Bien qu'il soit de temps en temps clair que Le vélocipasteur s’efforce d’être une parodie, il se prend trop au sérieux pour se rapprocher d’un film parodique. Bien que quelques moments montrent le arôme humoristique des cinéastes (par exemple, un groupe de ninjas pleurant sur le personnage qu’ils viennent d’attaquer, ou un personnage explosant dans un jet de sang massif), la majorité du film n’a pas de périodes comiques ou parodiques, et à la place, il est véritablement pénible de demeurer assis.

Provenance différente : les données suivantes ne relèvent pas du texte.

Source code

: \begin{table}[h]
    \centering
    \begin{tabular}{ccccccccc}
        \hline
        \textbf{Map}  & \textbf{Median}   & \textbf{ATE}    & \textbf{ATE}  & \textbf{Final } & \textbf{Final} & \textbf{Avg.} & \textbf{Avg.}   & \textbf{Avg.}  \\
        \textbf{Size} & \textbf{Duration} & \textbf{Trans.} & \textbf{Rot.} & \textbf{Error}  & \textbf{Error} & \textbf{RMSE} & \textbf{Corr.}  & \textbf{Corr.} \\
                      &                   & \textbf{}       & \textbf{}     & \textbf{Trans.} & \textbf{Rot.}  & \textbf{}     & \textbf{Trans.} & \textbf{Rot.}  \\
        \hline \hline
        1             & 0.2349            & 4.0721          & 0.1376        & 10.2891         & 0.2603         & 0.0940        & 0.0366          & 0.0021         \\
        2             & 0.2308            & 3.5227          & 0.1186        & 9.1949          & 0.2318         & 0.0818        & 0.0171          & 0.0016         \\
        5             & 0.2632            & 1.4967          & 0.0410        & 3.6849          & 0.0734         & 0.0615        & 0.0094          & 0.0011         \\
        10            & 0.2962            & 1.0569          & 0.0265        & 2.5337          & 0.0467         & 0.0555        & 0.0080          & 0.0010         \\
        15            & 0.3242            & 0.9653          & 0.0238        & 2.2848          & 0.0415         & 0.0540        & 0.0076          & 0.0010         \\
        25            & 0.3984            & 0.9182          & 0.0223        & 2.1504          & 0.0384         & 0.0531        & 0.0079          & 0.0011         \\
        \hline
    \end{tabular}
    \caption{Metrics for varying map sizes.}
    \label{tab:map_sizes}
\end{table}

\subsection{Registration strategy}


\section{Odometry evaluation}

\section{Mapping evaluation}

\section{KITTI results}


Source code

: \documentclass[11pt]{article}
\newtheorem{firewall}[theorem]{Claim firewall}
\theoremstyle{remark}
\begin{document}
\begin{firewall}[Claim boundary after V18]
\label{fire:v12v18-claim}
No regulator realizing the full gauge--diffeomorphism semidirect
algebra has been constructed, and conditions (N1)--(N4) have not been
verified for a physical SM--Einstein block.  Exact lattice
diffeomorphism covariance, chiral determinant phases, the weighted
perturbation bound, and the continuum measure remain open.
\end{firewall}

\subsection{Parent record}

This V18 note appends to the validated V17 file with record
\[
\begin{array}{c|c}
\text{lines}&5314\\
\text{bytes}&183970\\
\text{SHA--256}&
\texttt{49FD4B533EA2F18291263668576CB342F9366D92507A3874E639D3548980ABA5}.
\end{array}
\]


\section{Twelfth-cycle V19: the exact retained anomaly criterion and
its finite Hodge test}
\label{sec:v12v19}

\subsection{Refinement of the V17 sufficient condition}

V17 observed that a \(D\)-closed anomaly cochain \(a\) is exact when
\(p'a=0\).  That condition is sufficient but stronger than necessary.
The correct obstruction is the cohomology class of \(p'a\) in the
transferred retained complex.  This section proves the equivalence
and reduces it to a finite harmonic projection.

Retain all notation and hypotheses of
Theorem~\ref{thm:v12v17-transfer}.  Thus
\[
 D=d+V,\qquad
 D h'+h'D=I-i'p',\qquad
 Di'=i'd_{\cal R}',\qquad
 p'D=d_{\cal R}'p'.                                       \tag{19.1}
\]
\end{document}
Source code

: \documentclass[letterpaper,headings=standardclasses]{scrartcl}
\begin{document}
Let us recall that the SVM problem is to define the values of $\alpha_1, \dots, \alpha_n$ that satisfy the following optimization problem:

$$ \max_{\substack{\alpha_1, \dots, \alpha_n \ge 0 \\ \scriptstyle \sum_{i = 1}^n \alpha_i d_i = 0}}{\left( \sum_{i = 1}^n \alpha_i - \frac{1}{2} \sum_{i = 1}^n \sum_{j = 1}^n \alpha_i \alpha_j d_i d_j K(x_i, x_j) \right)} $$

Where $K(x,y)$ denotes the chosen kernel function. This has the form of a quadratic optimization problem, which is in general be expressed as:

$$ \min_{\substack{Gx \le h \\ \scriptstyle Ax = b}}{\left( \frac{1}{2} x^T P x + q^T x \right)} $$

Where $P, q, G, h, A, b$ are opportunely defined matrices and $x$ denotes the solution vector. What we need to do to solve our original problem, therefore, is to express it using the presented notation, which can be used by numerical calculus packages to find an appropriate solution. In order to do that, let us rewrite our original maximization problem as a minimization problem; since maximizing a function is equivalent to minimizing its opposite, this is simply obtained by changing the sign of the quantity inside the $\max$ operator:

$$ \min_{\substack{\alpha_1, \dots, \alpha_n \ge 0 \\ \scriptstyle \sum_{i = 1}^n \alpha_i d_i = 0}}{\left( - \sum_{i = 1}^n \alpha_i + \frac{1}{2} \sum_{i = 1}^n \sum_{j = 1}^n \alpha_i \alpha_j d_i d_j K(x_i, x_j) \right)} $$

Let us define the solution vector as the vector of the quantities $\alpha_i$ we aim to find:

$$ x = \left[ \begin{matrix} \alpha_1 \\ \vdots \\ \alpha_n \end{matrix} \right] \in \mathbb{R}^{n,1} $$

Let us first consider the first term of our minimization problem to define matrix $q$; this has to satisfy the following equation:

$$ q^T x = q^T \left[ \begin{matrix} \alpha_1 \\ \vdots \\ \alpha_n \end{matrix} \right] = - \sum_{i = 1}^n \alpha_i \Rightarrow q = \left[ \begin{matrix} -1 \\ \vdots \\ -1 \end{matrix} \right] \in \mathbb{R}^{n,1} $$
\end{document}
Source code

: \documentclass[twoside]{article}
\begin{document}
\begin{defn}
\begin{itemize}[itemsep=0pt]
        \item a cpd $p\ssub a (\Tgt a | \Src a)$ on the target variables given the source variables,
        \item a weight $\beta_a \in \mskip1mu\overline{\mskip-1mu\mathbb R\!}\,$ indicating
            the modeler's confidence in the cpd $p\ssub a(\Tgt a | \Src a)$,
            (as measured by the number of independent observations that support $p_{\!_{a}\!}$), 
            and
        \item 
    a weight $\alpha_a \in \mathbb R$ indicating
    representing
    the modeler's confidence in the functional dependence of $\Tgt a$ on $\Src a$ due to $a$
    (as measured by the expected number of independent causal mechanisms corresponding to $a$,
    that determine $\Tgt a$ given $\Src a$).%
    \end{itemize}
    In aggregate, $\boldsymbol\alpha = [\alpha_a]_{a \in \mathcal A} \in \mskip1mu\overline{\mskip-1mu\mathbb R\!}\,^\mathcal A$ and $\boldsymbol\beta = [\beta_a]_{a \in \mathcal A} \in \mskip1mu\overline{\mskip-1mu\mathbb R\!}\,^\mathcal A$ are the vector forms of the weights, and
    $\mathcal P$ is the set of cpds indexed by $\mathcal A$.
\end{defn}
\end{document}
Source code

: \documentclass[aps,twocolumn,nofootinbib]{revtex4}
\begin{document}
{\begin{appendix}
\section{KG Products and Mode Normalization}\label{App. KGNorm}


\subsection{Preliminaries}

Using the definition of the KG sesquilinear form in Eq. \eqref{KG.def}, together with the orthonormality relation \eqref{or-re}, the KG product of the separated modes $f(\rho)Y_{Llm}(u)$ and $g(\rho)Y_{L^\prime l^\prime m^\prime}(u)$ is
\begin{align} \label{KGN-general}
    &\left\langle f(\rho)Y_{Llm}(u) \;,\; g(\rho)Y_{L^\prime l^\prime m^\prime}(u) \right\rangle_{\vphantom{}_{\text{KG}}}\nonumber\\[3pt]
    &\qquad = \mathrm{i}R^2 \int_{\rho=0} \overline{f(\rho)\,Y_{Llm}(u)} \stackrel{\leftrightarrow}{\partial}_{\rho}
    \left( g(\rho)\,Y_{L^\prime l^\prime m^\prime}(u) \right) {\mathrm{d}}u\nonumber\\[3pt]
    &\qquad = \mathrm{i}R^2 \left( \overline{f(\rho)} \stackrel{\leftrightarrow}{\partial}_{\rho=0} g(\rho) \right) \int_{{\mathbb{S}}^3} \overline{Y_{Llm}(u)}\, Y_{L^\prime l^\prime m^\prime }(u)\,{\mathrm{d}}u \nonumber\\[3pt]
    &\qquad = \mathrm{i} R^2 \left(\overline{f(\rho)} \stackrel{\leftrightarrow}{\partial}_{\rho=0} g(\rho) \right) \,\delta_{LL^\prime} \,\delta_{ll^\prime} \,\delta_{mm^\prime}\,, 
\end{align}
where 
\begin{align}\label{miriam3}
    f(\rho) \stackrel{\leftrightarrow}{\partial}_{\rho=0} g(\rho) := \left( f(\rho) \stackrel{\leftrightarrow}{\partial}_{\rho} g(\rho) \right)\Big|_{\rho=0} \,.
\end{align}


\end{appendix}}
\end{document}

Dans ses meilleurs périodes, Le vélocipasteur reste vrai comme film "si mauvais, c'est bon", vaut la peine de rire, mais ces périodes sont rares dans ce film long et insupportable.

Le film ne peut même pas être à la hauteur de son nom Le vélocipasteur, étant offert que le personnage principal est catholique, il est nommé "prêtre" surtout que "pasteur" et la créature qu'il transformera ressemblera beaucoup plus à un Tyrannosaurus-Rex miniature qu’à un Velociraptor. En bref, ce film indépendant de Wild Eye Releasing ne vaut pas la peine d’être regardé pour les quelques rires qu’il a réellement. Cela vaut uniquement la note 3/10. Il y a beaucoup de meilleures options "énormément mauvais, c'est bon" à repérer que cette tentative pathétique de sauter dans le mouvement du "mauvais film".